= REQUIREMENT =
Would you go through the records below and copy each line with the string "implication"?

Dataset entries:
[Start of section]

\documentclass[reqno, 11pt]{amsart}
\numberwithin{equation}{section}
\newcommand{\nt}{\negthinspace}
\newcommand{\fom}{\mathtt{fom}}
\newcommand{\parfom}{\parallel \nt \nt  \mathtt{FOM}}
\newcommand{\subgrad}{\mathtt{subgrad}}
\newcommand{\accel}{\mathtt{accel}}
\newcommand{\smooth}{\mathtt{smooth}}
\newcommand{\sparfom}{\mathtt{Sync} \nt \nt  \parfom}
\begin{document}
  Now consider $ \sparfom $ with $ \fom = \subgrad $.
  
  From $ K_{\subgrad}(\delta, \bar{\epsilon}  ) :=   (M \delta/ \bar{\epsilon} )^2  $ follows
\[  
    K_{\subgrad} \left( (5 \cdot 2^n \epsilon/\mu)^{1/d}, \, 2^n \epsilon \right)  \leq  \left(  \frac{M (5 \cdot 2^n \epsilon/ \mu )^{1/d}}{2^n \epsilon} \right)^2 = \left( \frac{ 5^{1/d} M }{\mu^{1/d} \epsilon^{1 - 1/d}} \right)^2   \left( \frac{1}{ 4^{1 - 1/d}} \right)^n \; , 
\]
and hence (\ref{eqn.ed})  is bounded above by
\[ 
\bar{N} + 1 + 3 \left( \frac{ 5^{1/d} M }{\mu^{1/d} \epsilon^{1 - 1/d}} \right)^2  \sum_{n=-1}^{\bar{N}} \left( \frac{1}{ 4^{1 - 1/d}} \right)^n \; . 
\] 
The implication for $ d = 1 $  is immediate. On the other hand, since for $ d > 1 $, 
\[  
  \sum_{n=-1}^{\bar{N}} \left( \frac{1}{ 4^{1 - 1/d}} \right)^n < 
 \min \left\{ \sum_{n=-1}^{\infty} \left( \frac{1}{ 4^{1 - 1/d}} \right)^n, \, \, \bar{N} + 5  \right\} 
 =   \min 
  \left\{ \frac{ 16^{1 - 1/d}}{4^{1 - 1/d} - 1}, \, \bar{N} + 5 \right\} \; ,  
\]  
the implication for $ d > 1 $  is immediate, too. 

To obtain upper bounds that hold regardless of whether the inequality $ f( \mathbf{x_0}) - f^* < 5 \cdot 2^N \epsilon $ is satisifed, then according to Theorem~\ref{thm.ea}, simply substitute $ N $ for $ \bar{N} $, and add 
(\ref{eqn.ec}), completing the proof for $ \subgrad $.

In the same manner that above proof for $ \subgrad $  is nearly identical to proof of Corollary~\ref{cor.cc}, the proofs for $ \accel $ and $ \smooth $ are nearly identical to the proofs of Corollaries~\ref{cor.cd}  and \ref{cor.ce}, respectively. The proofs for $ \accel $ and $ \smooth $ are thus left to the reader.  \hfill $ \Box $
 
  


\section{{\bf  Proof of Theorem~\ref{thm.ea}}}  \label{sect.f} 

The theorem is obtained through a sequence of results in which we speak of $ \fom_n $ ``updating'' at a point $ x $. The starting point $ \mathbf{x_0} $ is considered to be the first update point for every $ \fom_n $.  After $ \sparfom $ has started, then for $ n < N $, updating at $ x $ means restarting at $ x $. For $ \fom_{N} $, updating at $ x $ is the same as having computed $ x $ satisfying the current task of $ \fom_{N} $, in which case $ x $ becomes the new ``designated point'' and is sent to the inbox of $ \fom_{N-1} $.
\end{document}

[End of section]
[Start of section]

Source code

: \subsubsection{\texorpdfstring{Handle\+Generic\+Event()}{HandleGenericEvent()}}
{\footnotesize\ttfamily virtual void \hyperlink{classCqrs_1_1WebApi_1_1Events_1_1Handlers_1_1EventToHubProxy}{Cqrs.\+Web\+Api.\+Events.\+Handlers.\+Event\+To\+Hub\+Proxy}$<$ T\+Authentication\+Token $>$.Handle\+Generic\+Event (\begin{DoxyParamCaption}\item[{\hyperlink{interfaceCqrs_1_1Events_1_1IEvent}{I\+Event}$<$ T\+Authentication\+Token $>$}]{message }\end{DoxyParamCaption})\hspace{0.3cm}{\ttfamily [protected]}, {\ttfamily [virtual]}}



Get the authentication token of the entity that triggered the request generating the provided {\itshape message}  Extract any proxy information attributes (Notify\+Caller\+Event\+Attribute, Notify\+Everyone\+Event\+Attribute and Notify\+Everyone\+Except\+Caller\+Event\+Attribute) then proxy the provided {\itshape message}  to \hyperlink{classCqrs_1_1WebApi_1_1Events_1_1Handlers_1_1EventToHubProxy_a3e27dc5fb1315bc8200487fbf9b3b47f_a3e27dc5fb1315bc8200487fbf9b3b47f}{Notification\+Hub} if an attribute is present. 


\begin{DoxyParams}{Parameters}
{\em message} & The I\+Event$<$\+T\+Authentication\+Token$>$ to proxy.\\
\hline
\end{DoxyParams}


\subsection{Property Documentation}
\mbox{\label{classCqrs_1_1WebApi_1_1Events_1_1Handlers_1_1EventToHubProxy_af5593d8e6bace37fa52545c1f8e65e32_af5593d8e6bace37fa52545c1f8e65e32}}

[End of section]

= RESPONSE BELOW =
The implication for $ d = 1 $  is immediate. On the other hand, since for $ d > 1 $, 
the implication for $ d > 1 $  is immediate, too. 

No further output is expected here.